Is the following sequence a arithmetic,geometric or neither?
1.6, .8, .4, .2
my answer is geometric
Right
To determine if a sequence is arithmetic, geometric, or neither, we need to check if there is a consistent pattern between the terms.
In an arithmetic sequence, each term is obtained by adding a constant difference to the previous term. For example, the sequence 1, 3, 5, 7 is arithmetic because each term is obtained by adding 2 to the previous term.
In a geometric sequence, each term is obtained by multiplying a constant ratio to the previous term. For example, the sequence 2, 6, 18, 54 is geometric because each term is obtained by multiplying 3 to the previous term.

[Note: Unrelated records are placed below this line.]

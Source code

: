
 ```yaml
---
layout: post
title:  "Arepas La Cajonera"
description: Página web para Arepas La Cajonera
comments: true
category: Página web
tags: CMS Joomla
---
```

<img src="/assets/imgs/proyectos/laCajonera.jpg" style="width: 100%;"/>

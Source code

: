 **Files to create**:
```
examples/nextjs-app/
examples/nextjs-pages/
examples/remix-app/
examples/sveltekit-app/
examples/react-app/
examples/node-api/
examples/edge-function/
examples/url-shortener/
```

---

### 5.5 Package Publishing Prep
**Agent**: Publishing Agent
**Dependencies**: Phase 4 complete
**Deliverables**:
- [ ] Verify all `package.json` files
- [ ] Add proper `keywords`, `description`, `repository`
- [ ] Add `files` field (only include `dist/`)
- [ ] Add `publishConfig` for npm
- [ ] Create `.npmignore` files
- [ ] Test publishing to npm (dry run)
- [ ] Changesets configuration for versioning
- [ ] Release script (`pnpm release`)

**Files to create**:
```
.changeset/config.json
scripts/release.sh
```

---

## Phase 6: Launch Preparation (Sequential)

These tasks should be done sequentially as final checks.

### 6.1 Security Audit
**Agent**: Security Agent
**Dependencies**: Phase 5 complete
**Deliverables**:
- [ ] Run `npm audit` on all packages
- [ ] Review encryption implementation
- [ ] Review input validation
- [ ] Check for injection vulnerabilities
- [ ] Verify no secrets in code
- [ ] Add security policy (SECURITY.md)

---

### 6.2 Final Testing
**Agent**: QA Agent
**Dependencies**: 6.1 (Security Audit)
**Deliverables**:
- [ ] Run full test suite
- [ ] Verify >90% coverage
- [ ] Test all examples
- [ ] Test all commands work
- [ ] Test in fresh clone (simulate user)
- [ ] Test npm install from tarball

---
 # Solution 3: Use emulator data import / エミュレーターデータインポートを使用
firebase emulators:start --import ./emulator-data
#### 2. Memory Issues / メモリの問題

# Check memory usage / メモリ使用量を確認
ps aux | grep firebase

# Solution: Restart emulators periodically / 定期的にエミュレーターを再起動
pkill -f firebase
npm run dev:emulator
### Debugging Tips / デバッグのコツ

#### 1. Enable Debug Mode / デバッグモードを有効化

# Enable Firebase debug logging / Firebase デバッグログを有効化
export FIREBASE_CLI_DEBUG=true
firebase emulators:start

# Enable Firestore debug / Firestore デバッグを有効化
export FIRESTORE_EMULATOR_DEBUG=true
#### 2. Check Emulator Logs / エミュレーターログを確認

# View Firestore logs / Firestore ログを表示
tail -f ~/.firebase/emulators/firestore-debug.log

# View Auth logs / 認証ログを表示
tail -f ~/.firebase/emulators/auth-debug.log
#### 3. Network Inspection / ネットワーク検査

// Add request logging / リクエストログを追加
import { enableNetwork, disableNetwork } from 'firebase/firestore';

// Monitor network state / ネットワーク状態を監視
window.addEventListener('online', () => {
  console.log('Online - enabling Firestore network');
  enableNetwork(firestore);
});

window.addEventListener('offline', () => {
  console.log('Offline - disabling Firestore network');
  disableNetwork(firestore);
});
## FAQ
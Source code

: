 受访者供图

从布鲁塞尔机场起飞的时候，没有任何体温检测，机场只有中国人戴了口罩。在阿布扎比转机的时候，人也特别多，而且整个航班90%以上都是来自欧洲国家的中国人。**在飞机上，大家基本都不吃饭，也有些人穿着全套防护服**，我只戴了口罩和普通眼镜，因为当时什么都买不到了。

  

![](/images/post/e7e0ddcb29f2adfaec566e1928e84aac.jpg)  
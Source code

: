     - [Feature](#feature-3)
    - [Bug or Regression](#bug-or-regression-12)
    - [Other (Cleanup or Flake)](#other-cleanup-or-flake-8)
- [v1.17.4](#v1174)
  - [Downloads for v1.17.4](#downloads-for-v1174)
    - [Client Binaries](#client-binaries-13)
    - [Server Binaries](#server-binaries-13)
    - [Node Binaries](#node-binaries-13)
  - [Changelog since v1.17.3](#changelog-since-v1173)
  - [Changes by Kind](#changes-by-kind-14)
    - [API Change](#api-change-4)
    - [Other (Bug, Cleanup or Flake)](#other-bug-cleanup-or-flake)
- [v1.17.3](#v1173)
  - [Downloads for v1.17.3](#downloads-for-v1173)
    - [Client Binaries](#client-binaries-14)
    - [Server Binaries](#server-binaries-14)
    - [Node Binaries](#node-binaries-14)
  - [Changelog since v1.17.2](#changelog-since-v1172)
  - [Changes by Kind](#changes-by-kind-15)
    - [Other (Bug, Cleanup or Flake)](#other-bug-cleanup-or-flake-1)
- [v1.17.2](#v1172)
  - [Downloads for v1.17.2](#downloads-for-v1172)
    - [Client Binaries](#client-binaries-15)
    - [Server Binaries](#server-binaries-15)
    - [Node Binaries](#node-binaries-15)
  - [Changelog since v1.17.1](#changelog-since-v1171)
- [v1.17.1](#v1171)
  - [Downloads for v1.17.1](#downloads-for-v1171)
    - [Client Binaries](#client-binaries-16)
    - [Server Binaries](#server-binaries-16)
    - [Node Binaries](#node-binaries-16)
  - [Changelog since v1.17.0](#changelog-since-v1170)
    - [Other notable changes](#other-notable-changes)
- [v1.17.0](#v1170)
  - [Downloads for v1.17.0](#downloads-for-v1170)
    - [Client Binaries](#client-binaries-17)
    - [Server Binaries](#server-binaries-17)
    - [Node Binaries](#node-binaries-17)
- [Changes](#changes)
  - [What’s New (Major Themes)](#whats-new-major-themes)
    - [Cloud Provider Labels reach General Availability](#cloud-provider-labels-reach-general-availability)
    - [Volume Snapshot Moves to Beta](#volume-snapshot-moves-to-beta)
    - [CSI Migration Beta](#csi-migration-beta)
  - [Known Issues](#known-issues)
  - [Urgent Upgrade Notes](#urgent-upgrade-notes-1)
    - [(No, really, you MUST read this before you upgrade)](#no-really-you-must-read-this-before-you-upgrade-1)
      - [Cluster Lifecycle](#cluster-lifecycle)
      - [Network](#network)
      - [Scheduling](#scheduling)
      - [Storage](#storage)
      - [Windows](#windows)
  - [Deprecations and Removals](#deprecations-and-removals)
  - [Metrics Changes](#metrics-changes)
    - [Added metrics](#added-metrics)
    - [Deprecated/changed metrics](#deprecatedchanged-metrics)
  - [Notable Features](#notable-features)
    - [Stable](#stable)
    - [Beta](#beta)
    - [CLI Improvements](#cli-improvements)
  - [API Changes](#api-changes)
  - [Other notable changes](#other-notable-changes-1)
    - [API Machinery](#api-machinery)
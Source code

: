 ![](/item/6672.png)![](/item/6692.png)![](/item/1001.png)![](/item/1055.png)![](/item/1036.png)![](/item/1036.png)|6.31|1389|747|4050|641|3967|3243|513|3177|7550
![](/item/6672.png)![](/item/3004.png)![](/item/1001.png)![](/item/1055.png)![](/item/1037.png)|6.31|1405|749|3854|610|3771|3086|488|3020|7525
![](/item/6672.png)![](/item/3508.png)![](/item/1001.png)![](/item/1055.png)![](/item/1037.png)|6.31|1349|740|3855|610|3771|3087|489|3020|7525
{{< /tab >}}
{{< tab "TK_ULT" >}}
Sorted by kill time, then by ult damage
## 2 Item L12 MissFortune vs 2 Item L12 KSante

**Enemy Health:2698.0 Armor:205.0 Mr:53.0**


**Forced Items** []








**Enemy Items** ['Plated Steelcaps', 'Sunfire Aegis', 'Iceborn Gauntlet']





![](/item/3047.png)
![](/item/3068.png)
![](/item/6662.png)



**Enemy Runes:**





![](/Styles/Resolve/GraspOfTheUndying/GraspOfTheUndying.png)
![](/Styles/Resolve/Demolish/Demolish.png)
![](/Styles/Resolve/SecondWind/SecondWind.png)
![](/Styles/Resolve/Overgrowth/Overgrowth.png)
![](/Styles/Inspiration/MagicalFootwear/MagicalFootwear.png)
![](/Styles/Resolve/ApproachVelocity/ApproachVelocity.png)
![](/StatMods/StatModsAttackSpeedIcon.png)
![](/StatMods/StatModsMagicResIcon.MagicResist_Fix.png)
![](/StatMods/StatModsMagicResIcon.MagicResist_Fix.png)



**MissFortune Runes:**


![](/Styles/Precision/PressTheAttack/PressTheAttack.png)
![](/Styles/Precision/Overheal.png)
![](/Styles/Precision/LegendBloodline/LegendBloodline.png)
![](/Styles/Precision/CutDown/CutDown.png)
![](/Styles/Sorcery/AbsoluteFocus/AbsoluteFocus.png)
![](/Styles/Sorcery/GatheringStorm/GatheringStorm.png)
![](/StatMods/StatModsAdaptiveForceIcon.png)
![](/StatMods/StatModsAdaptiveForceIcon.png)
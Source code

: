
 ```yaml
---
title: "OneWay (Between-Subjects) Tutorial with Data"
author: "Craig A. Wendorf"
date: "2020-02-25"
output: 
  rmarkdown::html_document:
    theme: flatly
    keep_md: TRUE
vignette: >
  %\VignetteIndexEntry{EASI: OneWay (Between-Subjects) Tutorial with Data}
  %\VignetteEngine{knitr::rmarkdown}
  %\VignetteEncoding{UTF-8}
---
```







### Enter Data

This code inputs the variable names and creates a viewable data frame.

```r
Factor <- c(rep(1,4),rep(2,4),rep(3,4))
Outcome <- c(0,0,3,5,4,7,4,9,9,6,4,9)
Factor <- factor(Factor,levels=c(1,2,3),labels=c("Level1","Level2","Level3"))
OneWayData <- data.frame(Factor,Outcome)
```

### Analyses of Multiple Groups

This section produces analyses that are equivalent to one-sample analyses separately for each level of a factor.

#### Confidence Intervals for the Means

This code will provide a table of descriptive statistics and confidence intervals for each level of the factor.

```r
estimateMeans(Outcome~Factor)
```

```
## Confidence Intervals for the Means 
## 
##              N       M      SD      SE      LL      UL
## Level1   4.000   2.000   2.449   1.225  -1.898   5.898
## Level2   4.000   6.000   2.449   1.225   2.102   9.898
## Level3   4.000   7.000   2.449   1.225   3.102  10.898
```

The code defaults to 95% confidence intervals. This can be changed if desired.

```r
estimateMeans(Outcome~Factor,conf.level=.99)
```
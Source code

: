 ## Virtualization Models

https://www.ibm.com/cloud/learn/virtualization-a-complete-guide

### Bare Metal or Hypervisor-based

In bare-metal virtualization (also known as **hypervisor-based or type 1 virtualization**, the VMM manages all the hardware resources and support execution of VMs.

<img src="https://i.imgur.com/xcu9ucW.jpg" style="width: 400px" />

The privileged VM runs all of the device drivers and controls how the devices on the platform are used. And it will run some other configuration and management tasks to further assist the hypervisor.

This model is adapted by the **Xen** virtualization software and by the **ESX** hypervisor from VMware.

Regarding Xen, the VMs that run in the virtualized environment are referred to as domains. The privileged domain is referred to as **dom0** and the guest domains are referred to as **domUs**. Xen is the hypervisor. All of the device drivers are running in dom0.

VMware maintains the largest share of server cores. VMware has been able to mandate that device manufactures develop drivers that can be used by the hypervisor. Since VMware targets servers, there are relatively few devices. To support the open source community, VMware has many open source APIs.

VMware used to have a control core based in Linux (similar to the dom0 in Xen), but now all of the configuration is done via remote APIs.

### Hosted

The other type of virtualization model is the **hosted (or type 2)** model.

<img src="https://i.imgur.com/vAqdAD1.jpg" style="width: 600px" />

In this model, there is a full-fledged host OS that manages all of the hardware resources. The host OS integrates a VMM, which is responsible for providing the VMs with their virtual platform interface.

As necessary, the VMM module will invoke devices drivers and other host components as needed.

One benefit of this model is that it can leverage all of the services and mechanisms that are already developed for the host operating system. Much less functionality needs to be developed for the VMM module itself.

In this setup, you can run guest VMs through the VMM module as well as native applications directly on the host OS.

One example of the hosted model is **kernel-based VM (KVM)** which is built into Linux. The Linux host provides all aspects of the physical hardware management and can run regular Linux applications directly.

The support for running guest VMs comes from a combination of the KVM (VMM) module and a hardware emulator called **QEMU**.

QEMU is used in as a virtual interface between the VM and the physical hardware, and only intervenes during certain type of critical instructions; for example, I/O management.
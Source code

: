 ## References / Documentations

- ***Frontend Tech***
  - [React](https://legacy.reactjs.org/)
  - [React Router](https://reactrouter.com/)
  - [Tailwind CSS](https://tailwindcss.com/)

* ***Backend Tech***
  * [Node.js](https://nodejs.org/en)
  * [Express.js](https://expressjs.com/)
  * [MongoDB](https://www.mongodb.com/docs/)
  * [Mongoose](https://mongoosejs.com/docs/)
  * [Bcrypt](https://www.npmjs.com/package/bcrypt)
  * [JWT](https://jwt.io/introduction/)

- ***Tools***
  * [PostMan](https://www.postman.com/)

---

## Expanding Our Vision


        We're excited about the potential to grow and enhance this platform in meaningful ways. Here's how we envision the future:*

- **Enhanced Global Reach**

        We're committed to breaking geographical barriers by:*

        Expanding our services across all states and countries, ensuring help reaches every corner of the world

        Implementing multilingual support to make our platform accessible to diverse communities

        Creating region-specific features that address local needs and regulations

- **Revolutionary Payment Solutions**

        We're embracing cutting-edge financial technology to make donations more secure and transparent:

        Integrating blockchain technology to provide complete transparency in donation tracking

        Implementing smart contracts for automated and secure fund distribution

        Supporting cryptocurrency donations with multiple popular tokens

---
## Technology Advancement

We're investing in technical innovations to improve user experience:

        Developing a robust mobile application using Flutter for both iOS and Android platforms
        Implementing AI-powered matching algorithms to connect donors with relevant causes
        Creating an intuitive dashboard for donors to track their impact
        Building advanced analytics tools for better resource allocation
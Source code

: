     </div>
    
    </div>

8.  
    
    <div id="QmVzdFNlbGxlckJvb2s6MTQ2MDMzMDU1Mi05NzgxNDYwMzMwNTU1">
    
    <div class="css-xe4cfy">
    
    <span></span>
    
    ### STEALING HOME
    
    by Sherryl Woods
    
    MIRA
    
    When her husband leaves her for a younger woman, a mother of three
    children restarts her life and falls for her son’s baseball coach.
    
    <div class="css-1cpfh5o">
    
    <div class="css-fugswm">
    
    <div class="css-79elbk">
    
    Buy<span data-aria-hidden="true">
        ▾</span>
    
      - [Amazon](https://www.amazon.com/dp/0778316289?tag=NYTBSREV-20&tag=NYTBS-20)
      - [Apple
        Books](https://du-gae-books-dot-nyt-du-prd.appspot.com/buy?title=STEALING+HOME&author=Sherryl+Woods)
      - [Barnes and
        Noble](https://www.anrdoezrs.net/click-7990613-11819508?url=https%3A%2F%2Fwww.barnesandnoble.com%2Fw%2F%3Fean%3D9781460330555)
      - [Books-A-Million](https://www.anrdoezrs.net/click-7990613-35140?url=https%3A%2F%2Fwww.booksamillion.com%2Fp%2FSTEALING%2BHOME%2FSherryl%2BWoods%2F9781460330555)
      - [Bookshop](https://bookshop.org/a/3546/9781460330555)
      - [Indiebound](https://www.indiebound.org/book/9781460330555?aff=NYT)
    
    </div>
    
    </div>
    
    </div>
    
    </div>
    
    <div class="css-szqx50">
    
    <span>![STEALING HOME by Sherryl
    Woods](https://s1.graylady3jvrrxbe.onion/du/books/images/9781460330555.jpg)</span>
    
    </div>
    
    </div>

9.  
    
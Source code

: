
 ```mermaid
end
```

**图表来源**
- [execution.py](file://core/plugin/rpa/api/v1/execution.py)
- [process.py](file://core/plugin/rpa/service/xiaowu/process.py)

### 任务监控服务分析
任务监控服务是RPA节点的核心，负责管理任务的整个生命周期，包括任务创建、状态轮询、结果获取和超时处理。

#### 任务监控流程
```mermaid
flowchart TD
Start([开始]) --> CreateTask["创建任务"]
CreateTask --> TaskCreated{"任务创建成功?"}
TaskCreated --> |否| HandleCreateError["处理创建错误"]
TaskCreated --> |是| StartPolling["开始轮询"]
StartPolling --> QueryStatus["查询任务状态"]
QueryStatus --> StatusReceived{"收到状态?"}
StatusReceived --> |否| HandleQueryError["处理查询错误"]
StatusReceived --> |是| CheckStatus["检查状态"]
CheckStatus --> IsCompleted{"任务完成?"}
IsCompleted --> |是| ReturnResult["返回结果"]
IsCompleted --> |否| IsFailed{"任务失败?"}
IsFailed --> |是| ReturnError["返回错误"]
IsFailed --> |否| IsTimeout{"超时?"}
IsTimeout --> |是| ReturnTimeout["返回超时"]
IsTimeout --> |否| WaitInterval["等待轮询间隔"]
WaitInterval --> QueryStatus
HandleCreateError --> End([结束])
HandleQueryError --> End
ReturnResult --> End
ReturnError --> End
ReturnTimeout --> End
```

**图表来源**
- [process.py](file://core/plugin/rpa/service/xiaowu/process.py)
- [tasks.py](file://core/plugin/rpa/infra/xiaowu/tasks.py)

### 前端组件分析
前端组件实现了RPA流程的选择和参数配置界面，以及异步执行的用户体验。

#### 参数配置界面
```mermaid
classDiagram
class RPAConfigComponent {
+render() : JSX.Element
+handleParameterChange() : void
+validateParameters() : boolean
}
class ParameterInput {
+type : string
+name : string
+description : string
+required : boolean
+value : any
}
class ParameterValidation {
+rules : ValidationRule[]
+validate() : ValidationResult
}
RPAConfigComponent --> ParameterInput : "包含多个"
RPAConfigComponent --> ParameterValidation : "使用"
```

Let's analyze the given sequence: 1.6, 0.8, 0.4, 0.2.
To determine if it is arithmetic, we would check if there is a consistent difference between the terms. However, there is no constant difference between the terms.
To determine if it is geometric, we would check if there is a consistent ratio between the terms. By dividing any term by the previous term, we can determine if a common ratio exists.
Dividing 0.8 by 1.6 gives 0.5.
Dividing 0.4 by 0.8 gives 0.5.
Dividing 0.2 by 0.4 gives 0.5.
Since there is a consistent ratio of 0.5 between each term, we can conclude that the given sequence is indeed geometric.